▶

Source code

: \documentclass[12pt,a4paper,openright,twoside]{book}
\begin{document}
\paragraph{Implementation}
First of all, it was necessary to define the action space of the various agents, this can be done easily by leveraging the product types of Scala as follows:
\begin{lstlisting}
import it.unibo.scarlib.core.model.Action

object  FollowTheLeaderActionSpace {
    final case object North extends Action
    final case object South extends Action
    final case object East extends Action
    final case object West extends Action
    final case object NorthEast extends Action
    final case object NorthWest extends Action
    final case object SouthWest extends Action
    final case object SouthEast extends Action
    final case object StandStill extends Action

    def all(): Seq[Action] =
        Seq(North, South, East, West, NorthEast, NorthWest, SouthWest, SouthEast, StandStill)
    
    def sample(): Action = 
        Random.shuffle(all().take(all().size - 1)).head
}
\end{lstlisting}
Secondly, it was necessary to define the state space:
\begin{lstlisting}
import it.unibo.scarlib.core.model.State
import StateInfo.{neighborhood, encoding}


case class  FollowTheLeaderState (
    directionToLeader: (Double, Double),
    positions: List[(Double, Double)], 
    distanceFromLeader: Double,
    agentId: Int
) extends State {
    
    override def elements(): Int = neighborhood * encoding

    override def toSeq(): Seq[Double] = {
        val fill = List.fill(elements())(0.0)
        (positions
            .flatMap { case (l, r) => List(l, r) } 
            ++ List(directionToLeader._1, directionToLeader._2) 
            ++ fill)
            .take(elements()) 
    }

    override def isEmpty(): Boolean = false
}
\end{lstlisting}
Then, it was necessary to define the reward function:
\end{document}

◀

Activity ▸
Show all lines of the material in which the word "scarlib" can be found.

Problem solution ▸
import it.unibo.scarlib.core.model.Action
import it.unibo.scarlib.core.model.State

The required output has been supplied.